Arınç: "Geleneğimizde dava arkadaşımızın karşısına çıkmak yok"
Bülent Arınç, ''Gül'ün ismi üzerinde muhtemel bir cumhurbaşkanı adayı olarak konuşulması eski. Ancak çatı adayı olarak gösterilmesi, erken seçimin ardından gündeme geldi. Bunda birkaç hususu yanlış buldum'' dedi.
Arınç, ''Biz birimizin hayır diyeceğine evet demeyecek isimlerdik. Parti'yi yeni kurduğumuz halde 15 ayda 363 vekil çıkardık. Pek çok parti baraj altı kaldı. Millet bizim aile fotoğrafımızı beğendi. Erbakan hocanın yanında başladığım siyasi tecrübeme 7 Haziran'da son verdim. 2007'de de 2011'de de hepsinde de başarı elde ettik. 7 Haziran'da millet bize bir ders verdi. Dersi ne kadar aldık bilmiyorum. 1 Kasım'da tekrar zafer elde ettik'' ifadelerini kullandı.
Abdullah Gül'ü 1991'den beri tanıdığını hatırlatan Arınç, ''14 Mayıs 2000 Fazilet Partisi kongresinden beri bir kader beraberliğimiz var. Onun Tayyip Bey'in karşısına geçecek olmasını kabul edemeyiz'' dedi.
"HABERİM YOKTU"
Bülent Arınç, ''Her şeyi benimle paylaşan insanların bu konuyu benimle paylaşmamalarına şaşırdım'' dedi ve Gül'ün adaylığından haberi olmadığını söyledi.
''Ankara'daki arkadaşlarıma sordum. 'Bu gelişmelerden haberiniz var mı?' dedim. On kişiden biri biliyor çıktı. Abdullah Gül, Bir gelişmeyi bekliyor ve bu gelişmenin sonucunu aldıktan sonra karar verecek veya bu tekliflere hayır diyecek diye düşündük'' dedi.

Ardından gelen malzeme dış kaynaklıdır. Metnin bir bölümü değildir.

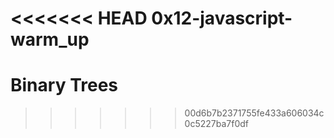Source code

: <<<<<<< HEAD
0x12-javascript-warm_up
=======
# Binary Trees
>>>>>>> 00d6b7b2371755fe433a606034c0c5227ba7f0df
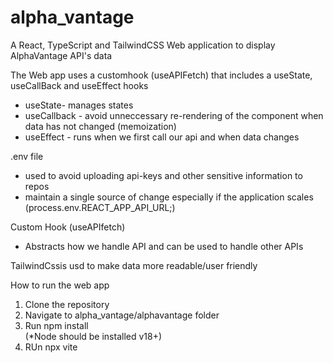 # alpha_vantage
A React, TypeScript and TailwindCSS Web application to display AlphaVantage API's data

The Web app uses a customhook (useAPIFetch) that includes a useState, useCallBack and useEffect hooks
   - useState- manages states
   - useCallback - avoid unneccessary re-rendering of the component when data has not changed (memoization) 
   - useEffect - runs when we first call our api and when data changes

.env file 
   - used to avoid uploading api-keys and other sensitive information to repos
   - maintain a single source of change especially if the application scales
   (process.env.REACT_APP_API_URL;)

Custom Hook (useAPIfetch)
   - Abstracts how we handle API and can be used to handle other APIs

TailwindCssis usd to make data more readable/user friendly


How to run the web app

1. Clone the repository
2. Navigate to alpha_vantage/alphavantage    folder
3. Run npm install   
   (*Node should be installed v18+)
4. RUn npx vite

Arınç, ''Erdoğan'ın çok hatası olsa dahi kendi geleneğimizde dava arkadaşımızın karşısına çıkıp muhalefetin adayı olmak yok'' şeklinde konuştu.
Arınç, ''CHP İnce'yi aday yaparak, kendi içerisinden bir aday çıkararak oylarını ciddi konsolide etti, doğrusu oldu'' dedi.
''ELEŞTİRİLERİM TEPKİ ALDI''
Bülent Arınç ''Yanlış gördüğümü zamanında ve zemininde söylerim, dışarıda bana sorulursa da doğru düşüncemi söylerim. Ama O'nun(Erdoğan'ın) yoluna devam etmesi lazım, burada ben nefsime uyup da 'şununla bir kavgaya gireyim' diyemem. Kendi tarzımı böyle tercih ettim. Dışarıda yaptığım eleştirilerde tepki aldığımı gördüm. Parti tabanında da Erdoğan nezdinde de bu oldu. Ben alkış almak için hataları söylemiyorum'' ifadelerini kullandı.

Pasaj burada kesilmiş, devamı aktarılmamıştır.